Violka - Obwódka z kocimiętki Czeka mnie za chwilę jej koszenie, bo jak pozwolę na zawiązanie większej ilości nasion, to szaleństwo sadzoneczek mam zapewnione. Na szczęście jednej mojej znajomej notorycznie koty niszczą kocimiętkę, a ona z uporem szaleńca dosadza więc mam zbyt
Murek ma w swoim najbliższym sąsiedztwie kalinę buldeneż, i kilka róż z boku, ale pod nim bezpośrednio nie mogę nic posadzić, bo jest to miejsce gdzie położony jest polbruk. To miejsce biesiadne
Uwielbiam rabaty w angielskim stylu, najbardziej mi odpowiada ten styl.
Basiu - Dziękuję. Rojnikowisko powstało przez przypadek, a teraz ciągle się rozrasta. Jak kwitną wszystkie rojniki to dopiero jest widok.
Aniu - To nie lawenda, to kocimiętka. Długo zdobi, potem ścinam i za jakiś czas znowu kwitnie.
Dorotko - Rododendrony pozytywnie mnie zaskoczyły, bo przesadzane jesienią kwitły całkiem nieźle.
Masz rację, czerwiec pędził jak szalony.

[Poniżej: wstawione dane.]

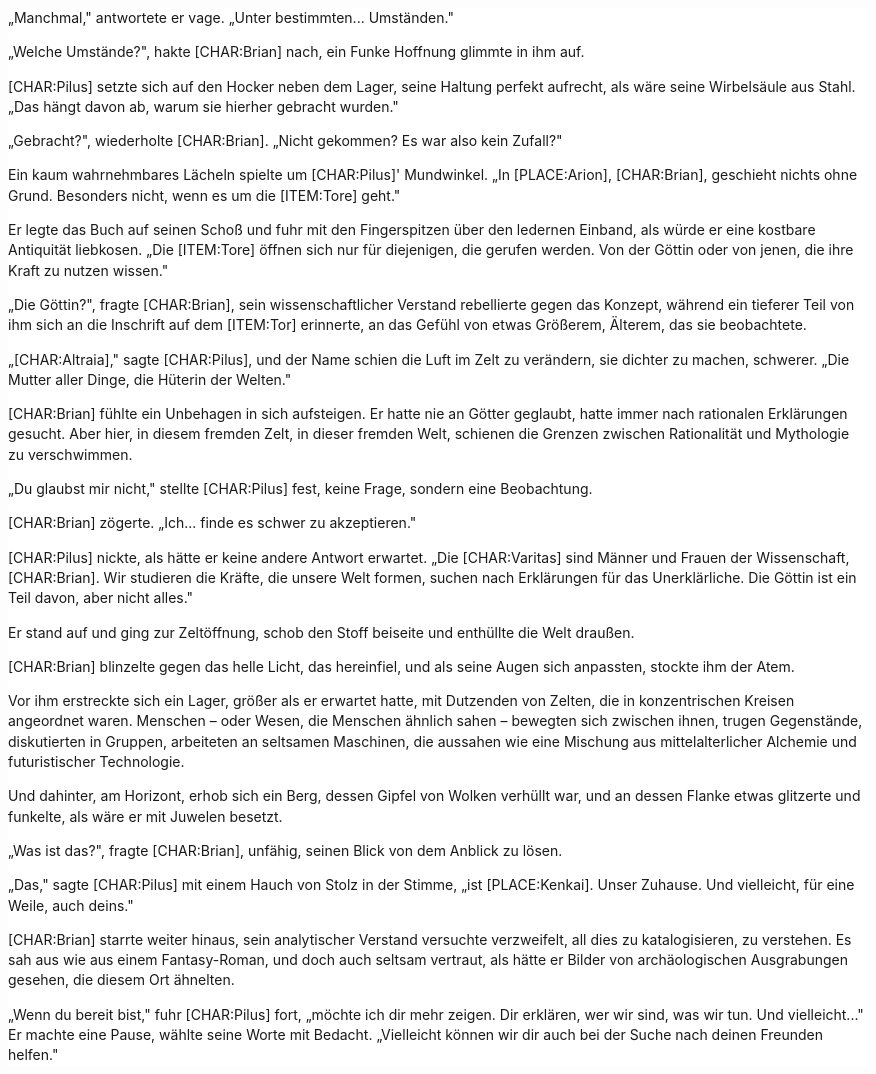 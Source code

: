 „Manchmal," antwortete er vage. „Unter bestimmten... Umständen."

„Welche Umstände?", hakte [CHAR:Brian] nach, ein Funke Hoffnung glimmte in ihm auf.

[CHAR:Pilus] setzte sich auf den Hocker neben dem Lager, seine Haltung perfekt aufrecht, als wäre seine Wirbelsäule aus Stahl. „Das hängt davon ab, warum sie hierher gebracht wurden."

„Gebracht?", wiederholte [CHAR:Brian]. „Nicht gekommen? Es war also kein Zufall?"

Ein kaum wahrnehmbares Lächeln spielte um [CHAR:Pilus]' Mundwinkel. „In [PLACE:Arion], [CHAR:Brian], geschieht nichts ohne Grund. Besonders nicht, wenn es um die [ITEM:Tore] geht."

Er legte das Buch auf seinen Schoß und fuhr mit den Fingerspitzen über den ledernen Einband, als würde er eine kostbare Antiquität liebkosen. „Die [ITEM:Tore] öffnen sich nur für diejenigen, die gerufen werden. Von der Göttin oder von jenen, die ihre Kraft zu nutzen wissen."

„Die Göttin?", fragte [CHAR:Brian], sein wissenschaftlicher Verstand rebellierte gegen das Konzept, während ein tieferer Teil von ihm sich an die Inschrift auf dem [ITEM:Tor] erinnerte, an das Gefühl von etwas Größerem, Älterem, das sie beobachtete.

„[CHAR:Altraia]," sagte [CHAR:Pilus], und der Name schien die Luft im Zelt zu verändern, sie dichter zu machen, schwerer. „Die Mutter aller Dinge, die Hüterin der Welten."

[CHAR:Brian] fühlte ein Unbehagen in sich aufsteigen. Er hatte nie an Götter geglaubt, hatte immer nach rationalen Erklärungen gesucht. Aber hier, in diesem fremden Zelt, in dieser fremden Welt, schienen die Grenzen zwischen Rationalität und Mythologie zu verschwimmen.

„Du glaubst mir nicht," stellte [CHAR:Pilus] fest, keine Frage, sondern eine Beobachtung.

[CHAR:Brian] zögerte. „Ich... finde es schwer zu akzeptieren."

[CHAR:Pilus] nickte, als hätte er keine andere Antwort erwartet. „Die [CHAR:Varitas] sind Männer und Frauen der Wissenschaft, [CHAR:Brian]. Wir studieren die Kräfte, die unsere Welt formen, suchen nach Erklärungen für das Unerklärliche. Die Göttin ist ein Teil davon, aber nicht alles."

Er stand auf und ging zur Zeltöffnung, schob den Stoff beiseite und enthüllte die Welt draußen.

[CHAR:Brian] blinzelte gegen das helle Licht, das hereinfiel, und als seine Augen sich anpassten, stockte ihm der Atem.

Vor ihm erstreckte sich ein Lager, größer als er erwartet hatte, mit Dutzenden von Zelten, die in konzentrischen Kreisen angeordnet waren. Menschen – oder Wesen, die Menschen ähnlich sahen – bewegten sich zwischen ihnen, trugen Gegenstände, diskutierten in Gruppen, arbeiteten an seltsamen Maschinen, die aussahen wie eine Mischung aus mittelalterlicher Alchemie und futuristischer Technologie.

Und dahinter, am Horizont, erhob sich ein Berg, dessen Gipfel von Wolken verhüllt war, und an dessen Flanke etwas glitzerte und funkelte, als wäre er mit Juwelen besetzt.

„Was ist das?", fragte [CHAR:Brian], unfähig, seinen Blick von dem Anblick zu lösen.

„Das," sagte [CHAR:Pilus] mit einem Hauch von Stolz in der Stimme, „ist [PLACE:Kenkai]. Unser Zuhause. Und vielleicht, für eine Weile, auch deins."

[CHAR:Brian] starrte weiter hinaus, sein analytischer Verstand versuchte verzweifelt, all dies zu katalogisieren, zu verstehen. Es sah aus wie aus einem Fantasy-Roman, und doch auch seltsam vertraut, als hätte er Bilder von archäologischen Ausgrabungen gesehen, die diesem Ort ähnelten.

„Wenn du bereit bist," fuhr [CHAR:Pilus] fort, „möchte ich dir mehr zeigen. Dir erklären, wer wir sind, was wir tun. Und vielleicht..." Er machte eine Pause, wählte seine Worte mit Bedacht. „Vielleicht können wir dir auch bei der Suche nach deinen Freunden helfen."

U nas sporo rodzinnie się dzieje ostatnio, więc tym bardziej czasu coraz mniej i mniej
Chwasty Dorotko to temat drażliwy dla mnie ostatnio, bo właśnie z powodu braku czasu zaczynają mnie przerażać ...nie nadążam.
Ewelinko - Z krzesełka korzysta najczęściej mój wnuk, uwielbia się w nim bujać. Masz rację, ja nie znajduję czasu....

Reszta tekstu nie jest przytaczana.